Kent hastanelerindeki sıhhat çalışanlarının yaşadığı tükenmişlik, mutsuzluk ve derdin çarpık yapının yapıtı olduğu belirtilen açıklamada şu biçimde denildi:
“Mevcut iktidar kapitalist sistemin kar hırsı ile sıhhat sistemine yaklaşmakta ve her geçen gün daha fazla nasıl kâr edeceğinin hesabını yapmaktadır.

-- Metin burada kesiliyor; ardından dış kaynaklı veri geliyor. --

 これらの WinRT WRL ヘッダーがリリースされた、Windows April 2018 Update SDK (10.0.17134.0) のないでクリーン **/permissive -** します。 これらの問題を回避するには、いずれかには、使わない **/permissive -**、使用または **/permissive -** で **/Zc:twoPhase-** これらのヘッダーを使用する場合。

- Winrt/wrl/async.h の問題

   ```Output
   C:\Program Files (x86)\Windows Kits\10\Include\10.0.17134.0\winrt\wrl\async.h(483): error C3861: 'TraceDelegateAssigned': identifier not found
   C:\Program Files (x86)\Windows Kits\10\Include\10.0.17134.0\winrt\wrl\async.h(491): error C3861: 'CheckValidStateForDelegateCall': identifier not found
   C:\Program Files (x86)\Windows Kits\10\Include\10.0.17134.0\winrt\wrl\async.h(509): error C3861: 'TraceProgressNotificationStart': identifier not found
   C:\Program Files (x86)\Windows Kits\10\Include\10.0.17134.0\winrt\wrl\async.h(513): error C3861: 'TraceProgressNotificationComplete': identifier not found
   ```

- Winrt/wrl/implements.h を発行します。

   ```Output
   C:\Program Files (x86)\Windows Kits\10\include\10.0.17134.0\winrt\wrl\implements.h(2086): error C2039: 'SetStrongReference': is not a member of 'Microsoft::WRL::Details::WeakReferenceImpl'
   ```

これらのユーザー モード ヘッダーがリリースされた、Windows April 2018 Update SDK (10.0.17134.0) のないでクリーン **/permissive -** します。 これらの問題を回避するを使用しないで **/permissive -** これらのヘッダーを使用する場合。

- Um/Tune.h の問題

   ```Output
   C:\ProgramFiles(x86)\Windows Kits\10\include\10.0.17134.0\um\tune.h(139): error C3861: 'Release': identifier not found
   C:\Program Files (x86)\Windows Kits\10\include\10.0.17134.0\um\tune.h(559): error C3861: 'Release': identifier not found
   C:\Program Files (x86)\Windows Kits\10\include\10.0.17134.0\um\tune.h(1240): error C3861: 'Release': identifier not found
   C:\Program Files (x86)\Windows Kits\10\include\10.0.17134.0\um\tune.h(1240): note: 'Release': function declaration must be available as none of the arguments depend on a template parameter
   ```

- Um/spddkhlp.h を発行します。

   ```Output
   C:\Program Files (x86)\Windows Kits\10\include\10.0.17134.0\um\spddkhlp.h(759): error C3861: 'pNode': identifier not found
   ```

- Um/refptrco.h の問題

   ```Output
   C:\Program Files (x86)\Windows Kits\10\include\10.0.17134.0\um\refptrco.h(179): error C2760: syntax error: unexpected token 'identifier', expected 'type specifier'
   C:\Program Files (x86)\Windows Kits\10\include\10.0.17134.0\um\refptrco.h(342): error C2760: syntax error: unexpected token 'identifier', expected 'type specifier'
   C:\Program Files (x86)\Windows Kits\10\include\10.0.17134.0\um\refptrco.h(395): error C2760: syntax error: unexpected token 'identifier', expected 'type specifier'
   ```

TTB olarak herkese eşit, nitelikli, ulaşılabilir, fiyatsız sıhhat hakkını savunurken; yurttaşın vergileri ile yapılan kent hastanelerinin yabancı şirketlere peşkeş çekilmesinden bir an evvel vazgeçilmesi, Sıhhat Bakanlığı’na devredilerek toplum sıhhatine hizmet eden kurumlar haline getirilmesi gerektiğini vurguluyoruz.”
“USULSÜZLÜKLER ARAŞTIRILMALI”
Yabancı bir şirketin kent hastanelerini işletecek olmasının ileride neye yol açacağını şimdiden söylemenin güç olduğu hatırlatılan TTB açıklamasında, “Şehir hastanelerinde ölçüye bağlı ödeme garantili tıbbi hizmetler haricindeki hizmetler için bir daha ihale devri yaklaşırken yaşanan bu el değişikliğinin ve evvelki periyotta yapıldığı ortaya çıkan usulsüzlüklerin yetkili üniteler tarafınca araştırılmalı. Sıhhat Bakanlığı’nın bu süreçteki rolü aydınlatılmak zorundadır” denildi.